Rico berdehem, mungkin untuk menutupi senyumnya. "Kamu maunya makan apa? Bisa request kok..."

Elora terdiam. Masa dia harus bilang, kalau yang dia mau adalah makanan bersaus kacang, seperti gado-gado atau ketoprak? 

"Kamu nggak makan? Aku samain kamu aja deh...," Elora memutuskan.

"Oke, aku pesenin aja..." 

Lalu Rico mengambil kembali buku menu, dan berjalan ke counter depan.

Elora menghela nafas. Berada di dekat Rico memang bikin bingung. Kadang cowok itu seperti dingin dan cuek, tapi dia juga bisa jadi baik, seperti hari ini. Dia sudah berkali-kali menolong Elora. 

Rico kembali ke tempat duduknya. Ia meneguk kopinya lagi. 

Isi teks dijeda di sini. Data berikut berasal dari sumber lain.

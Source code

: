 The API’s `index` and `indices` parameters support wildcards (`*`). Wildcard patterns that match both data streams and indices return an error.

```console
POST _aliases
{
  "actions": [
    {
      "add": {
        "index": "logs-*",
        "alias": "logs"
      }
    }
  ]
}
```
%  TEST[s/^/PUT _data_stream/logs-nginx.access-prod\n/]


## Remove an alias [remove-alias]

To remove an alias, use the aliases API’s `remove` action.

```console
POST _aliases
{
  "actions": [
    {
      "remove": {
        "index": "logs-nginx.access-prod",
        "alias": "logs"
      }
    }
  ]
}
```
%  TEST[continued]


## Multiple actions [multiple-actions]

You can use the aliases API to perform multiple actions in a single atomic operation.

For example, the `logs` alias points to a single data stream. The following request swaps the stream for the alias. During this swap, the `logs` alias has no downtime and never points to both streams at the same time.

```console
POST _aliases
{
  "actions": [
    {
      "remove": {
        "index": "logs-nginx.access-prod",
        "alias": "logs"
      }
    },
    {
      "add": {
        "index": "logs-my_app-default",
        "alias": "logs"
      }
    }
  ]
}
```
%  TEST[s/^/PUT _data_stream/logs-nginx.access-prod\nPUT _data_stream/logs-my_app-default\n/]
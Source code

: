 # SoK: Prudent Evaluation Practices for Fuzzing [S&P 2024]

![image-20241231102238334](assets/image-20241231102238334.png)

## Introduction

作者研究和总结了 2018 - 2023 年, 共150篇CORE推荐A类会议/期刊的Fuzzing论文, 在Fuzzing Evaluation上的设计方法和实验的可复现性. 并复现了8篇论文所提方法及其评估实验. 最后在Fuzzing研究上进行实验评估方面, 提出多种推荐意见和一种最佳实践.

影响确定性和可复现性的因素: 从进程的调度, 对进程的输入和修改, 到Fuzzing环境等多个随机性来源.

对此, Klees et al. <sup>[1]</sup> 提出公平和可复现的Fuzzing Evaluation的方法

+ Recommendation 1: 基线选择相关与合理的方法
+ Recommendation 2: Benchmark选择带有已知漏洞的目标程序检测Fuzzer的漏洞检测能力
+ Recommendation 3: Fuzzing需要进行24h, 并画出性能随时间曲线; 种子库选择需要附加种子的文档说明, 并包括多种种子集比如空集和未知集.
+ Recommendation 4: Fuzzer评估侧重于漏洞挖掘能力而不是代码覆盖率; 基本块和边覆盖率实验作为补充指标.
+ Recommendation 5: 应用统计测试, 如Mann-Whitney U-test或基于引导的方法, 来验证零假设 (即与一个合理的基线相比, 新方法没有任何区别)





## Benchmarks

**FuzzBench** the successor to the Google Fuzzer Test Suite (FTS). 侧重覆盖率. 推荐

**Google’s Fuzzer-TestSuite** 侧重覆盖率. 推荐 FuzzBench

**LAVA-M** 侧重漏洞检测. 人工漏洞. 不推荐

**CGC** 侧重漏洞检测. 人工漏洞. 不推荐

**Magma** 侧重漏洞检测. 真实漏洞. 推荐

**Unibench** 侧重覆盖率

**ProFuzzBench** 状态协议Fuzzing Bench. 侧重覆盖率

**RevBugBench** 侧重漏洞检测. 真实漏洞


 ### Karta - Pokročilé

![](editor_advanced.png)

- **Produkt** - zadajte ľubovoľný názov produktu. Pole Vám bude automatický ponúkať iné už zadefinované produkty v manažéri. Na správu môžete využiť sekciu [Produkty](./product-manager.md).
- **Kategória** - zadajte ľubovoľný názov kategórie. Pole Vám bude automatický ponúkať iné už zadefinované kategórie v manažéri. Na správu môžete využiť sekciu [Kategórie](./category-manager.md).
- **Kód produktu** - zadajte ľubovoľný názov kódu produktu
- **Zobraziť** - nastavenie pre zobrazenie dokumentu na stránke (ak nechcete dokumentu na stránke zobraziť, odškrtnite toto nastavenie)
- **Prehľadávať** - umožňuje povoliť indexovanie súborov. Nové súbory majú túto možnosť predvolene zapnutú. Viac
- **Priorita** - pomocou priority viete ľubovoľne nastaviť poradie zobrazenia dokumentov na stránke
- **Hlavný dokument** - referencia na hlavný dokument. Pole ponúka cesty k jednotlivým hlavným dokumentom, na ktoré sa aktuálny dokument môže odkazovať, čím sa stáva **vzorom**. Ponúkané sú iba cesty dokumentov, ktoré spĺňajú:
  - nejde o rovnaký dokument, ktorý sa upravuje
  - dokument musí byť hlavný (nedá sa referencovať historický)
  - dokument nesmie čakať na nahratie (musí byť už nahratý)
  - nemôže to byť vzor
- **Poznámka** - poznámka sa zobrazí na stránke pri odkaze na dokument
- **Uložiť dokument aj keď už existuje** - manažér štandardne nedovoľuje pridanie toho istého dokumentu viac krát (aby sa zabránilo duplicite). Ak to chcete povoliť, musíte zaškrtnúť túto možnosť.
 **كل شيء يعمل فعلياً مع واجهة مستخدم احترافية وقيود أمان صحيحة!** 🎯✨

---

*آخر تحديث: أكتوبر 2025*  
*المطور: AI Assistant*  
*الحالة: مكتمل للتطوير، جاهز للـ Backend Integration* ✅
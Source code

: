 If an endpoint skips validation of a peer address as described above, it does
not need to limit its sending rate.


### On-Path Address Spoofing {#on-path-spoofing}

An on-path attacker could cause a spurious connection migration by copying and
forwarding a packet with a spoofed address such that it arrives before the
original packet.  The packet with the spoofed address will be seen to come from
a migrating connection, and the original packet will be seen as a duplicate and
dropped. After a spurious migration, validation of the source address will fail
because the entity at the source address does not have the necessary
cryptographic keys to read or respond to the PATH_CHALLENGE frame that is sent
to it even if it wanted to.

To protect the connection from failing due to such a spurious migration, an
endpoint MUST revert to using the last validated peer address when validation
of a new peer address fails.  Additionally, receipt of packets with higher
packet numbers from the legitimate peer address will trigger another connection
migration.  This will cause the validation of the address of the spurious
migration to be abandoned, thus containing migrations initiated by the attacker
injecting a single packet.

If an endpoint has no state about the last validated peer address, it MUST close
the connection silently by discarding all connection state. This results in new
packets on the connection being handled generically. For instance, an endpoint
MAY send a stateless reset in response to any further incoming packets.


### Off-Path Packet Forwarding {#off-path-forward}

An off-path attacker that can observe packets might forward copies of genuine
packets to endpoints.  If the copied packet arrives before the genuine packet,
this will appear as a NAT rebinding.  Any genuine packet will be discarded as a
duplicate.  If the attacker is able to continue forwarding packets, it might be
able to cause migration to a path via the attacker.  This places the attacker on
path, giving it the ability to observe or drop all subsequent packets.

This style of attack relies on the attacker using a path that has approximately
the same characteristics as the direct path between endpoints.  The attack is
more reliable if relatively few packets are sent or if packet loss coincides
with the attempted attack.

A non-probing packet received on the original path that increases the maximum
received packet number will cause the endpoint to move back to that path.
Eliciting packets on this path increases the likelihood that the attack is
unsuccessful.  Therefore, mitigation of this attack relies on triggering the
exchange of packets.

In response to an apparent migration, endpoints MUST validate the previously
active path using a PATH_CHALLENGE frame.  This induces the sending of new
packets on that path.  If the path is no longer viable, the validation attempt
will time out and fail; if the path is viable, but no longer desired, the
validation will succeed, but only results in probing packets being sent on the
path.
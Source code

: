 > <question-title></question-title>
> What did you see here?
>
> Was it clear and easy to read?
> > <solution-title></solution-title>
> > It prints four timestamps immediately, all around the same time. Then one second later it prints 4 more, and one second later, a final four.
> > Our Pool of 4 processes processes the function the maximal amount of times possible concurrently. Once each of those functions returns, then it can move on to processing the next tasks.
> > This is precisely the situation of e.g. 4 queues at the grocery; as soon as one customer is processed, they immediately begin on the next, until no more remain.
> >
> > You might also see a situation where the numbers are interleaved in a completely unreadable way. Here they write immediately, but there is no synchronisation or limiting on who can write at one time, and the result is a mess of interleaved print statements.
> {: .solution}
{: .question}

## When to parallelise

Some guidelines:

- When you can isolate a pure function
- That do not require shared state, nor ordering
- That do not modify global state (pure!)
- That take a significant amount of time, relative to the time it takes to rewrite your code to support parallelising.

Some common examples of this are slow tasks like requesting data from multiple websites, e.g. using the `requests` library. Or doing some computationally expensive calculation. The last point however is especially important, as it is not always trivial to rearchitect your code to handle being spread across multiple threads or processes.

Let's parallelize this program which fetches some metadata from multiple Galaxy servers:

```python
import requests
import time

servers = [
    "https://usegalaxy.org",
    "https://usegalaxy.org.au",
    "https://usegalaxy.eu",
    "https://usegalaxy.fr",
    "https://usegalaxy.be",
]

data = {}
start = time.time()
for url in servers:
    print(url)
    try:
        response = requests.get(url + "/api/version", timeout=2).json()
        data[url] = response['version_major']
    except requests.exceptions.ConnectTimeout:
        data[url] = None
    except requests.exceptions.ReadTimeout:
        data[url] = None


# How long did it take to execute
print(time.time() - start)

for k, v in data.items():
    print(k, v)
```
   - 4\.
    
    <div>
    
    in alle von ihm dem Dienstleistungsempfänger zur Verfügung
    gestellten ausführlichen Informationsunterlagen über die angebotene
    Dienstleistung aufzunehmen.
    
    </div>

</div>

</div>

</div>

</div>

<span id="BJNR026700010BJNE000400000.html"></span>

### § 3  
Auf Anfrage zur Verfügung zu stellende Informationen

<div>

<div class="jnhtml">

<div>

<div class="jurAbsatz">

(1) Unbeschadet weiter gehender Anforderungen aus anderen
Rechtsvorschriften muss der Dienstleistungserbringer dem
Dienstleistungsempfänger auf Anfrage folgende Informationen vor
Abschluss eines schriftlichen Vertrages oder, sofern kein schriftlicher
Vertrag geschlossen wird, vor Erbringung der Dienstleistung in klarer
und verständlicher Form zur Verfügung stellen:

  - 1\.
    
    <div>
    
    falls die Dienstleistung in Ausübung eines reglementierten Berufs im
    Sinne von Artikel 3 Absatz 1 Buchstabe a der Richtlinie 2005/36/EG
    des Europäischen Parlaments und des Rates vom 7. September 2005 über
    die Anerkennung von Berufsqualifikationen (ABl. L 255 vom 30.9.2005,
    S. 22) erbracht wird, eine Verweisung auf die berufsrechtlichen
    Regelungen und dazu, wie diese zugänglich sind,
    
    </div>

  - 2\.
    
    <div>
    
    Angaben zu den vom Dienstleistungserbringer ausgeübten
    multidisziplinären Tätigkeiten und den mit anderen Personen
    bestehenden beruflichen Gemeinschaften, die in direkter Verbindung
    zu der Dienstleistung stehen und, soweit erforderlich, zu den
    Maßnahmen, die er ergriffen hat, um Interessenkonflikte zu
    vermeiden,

Elora merasa ponsel di dalam tasnya terus bergetar. Didiamkannya saja. Itu mungkin Kak Laura, tapi dia merasa butuh waktu untuk tenang.

"Sekarang, kamu boleh cerita." Mendadak, Rico menatapnya dengan wajah serius.

"Cerita apa?" Elora langsung bersikap defensif.

"Soal tadi."

"Kenapa aku mesti cerita sama kamu?"

"Emang nggak mesti. Aku cuma merasa, kamu butuh tempat curhat."

"Terus, kamu bisa jadi tempat curhat aku?"

"Kamu nggak mau angkat telpon dari kakakmu. Jadi, kamu mau curhat ke siapa?"

Kok Rico bisa tahu kalau Kak Laura yang menelepon?

"Lagian, curhat bisa bantu ringanin beban hati kamu," sambung Rico. "Aku bukan siapa-siapanya kamu, jadi nggak ada beban buat cerita sama aku. Toh aku nggak kenal keluarga atau teman kamu juga. Aku nggak mungkin cerita ke siapa-siapa."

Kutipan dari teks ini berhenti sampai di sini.